Task brief:
Output only the lines of the entries that follow, starting at the one with "datos no esperados." and running down to the one with "Impacto Potencial", both included and unchanged.

▶

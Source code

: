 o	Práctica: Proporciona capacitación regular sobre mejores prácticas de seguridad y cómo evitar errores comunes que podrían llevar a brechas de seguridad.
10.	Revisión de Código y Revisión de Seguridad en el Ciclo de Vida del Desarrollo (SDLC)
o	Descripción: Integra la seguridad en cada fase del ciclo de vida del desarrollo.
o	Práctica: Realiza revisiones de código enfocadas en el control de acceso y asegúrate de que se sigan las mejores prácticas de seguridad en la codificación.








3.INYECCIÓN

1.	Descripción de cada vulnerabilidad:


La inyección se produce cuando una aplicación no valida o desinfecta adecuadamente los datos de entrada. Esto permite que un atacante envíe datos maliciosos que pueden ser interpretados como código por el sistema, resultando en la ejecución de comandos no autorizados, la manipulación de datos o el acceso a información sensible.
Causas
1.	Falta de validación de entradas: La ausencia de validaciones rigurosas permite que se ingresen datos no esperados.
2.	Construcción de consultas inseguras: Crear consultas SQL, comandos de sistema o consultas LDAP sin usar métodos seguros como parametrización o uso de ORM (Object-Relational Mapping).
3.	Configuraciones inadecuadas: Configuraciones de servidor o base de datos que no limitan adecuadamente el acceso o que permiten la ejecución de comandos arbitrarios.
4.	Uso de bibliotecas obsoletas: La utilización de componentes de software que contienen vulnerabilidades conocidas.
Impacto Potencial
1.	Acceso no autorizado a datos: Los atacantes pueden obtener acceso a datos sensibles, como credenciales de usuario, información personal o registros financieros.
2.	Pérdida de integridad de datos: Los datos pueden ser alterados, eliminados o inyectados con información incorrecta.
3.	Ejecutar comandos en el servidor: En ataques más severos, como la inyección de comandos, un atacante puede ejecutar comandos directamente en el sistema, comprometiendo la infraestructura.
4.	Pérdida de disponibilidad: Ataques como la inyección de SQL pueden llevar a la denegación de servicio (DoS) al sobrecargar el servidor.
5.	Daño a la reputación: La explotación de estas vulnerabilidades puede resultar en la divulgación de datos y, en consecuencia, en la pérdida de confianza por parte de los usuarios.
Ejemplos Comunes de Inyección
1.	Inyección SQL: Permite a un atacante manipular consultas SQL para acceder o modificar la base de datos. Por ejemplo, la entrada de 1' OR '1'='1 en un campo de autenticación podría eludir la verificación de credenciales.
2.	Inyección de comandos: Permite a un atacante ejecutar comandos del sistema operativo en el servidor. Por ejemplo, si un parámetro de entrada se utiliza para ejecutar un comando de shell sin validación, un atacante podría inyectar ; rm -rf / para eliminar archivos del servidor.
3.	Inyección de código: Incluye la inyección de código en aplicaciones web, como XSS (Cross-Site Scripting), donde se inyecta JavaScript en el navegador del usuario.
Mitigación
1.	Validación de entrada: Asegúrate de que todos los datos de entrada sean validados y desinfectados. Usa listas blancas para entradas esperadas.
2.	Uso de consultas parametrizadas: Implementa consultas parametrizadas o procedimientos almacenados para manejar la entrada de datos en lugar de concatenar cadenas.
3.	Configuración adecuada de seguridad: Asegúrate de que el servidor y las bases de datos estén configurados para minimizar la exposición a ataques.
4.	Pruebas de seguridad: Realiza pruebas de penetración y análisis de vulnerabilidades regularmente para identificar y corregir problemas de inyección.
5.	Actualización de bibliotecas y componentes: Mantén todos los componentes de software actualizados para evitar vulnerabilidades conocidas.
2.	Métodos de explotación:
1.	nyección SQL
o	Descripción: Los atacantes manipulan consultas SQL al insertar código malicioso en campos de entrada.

◀

Exercise result:
1.	Falta de validación de entradas: La ausencia de validaciones rigurosas permite que se ingresen datos no esperados.
2.	Construcción de consultas inseguras: Crear consultas SQL, comandos de sistema o consultas LDAP sin usar métodos seguros como parametrización o uso de ORM (Object-Relational Mapping).
3.	Configuraciones inadecuadas: Configuraciones de servidor o base de datos que no limitan adecuadamente el acceso o que permiten la ejecución de comandos arbitrarios.
4.	Uso de bibliotecas obsoletas: La utilización de componentes de software que contienen vulnerabilidades conocidas.
Impacto Potencial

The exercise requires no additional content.